● ACTIVITY: Using the records that appear below, write out exactly the lines from the one with "2.4. Для надлежащего" through the one with "4.1. ПРАВА И ОБЯЗАННОСТИ ИСПОЛНИТЕЛЯ", keeping both end lines.

● DATASET:
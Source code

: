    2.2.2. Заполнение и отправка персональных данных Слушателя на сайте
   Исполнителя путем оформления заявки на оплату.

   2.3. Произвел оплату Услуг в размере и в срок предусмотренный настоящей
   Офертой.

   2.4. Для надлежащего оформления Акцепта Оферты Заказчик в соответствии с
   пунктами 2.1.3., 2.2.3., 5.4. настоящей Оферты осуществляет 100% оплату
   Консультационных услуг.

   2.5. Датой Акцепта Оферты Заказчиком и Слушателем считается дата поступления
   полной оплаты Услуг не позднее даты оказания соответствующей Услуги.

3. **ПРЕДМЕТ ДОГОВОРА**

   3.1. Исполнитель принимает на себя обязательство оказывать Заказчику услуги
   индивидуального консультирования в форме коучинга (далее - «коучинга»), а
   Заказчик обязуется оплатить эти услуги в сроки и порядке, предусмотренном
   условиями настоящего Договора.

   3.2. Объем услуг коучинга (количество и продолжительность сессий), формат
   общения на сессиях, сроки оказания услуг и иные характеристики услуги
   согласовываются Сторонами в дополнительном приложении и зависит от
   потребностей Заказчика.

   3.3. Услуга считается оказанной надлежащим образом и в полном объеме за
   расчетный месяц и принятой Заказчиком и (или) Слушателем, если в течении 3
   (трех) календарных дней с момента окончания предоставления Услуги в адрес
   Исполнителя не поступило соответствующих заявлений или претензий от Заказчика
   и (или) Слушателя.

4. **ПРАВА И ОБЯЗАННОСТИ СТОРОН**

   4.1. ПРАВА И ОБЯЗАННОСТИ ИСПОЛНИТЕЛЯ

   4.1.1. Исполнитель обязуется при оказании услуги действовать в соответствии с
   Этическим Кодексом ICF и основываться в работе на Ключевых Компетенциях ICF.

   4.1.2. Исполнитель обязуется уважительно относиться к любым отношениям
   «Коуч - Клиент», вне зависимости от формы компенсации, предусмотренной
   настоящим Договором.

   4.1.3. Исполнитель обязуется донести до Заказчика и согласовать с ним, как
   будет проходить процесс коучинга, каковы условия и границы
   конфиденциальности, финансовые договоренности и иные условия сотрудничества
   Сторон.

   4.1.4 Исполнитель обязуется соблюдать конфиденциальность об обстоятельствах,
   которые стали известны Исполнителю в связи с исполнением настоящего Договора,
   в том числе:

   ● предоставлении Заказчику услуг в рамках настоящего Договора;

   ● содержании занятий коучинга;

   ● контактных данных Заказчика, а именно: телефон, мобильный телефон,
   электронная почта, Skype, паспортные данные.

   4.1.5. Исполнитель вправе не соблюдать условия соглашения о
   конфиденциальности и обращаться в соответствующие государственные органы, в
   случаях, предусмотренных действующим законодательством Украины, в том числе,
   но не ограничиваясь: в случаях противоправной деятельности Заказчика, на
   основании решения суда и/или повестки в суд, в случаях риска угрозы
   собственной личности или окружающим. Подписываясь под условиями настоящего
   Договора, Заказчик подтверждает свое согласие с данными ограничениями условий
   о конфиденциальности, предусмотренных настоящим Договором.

● THE COMPLETED TASK:
   2.4. Для надлежащего оформления Акцепта Оферты Заказчик в соответствии с
   пунктами 2.1.3., 2.2.3., 5.4. настоящей Оферты осуществляет 100% оплату
   Консультационных услуг.

   2.5. Датой Акцепта Оферты Заказчиком и Слушателем считается дата поступления
   полной оплаты Услуг не позднее даты оказания соответствующей Услуги.

3. **ПРЕДМЕТ ДОГОВОРА**

   3.1. Исполнитель принимает на себя обязательство оказывать Заказчику услуги
   индивидуального консультирования в форме коучинга (далее - «коучинга»), а
   Заказчик обязуется оплатить эти услуги в сроки и порядке, предусмотренном
   условиями настоящего Договора.

   3.2. Объем услуг коучинга (количество и продолжительность сессий), формат
   общения на сессиях, сроки оказания услуг и иные характеристики услуги
   согласовываются Сторонами в дополнительном приложении и зависит от
   потребностей Заказчика.

   3.3. Услуга считается оказанной надлежащим образом и в полном объеме за
   расчетный месяц и принятой Заказчиком и (или) Слушателем, если в течении 3
   (трех) календарных дней с момента окончания предоставления Услуги в адрес
   Исполнителя не поступило соответствующих заявлений или претензий от Заказчика
   и (или) Слушателя.

4. **ПРАВА И ОБЯЗАННОСТИ СТОРОН**

   4.1. ПРАВА И ОБЯЗАННОСТИ ИСПОЛНИТЕЛЯ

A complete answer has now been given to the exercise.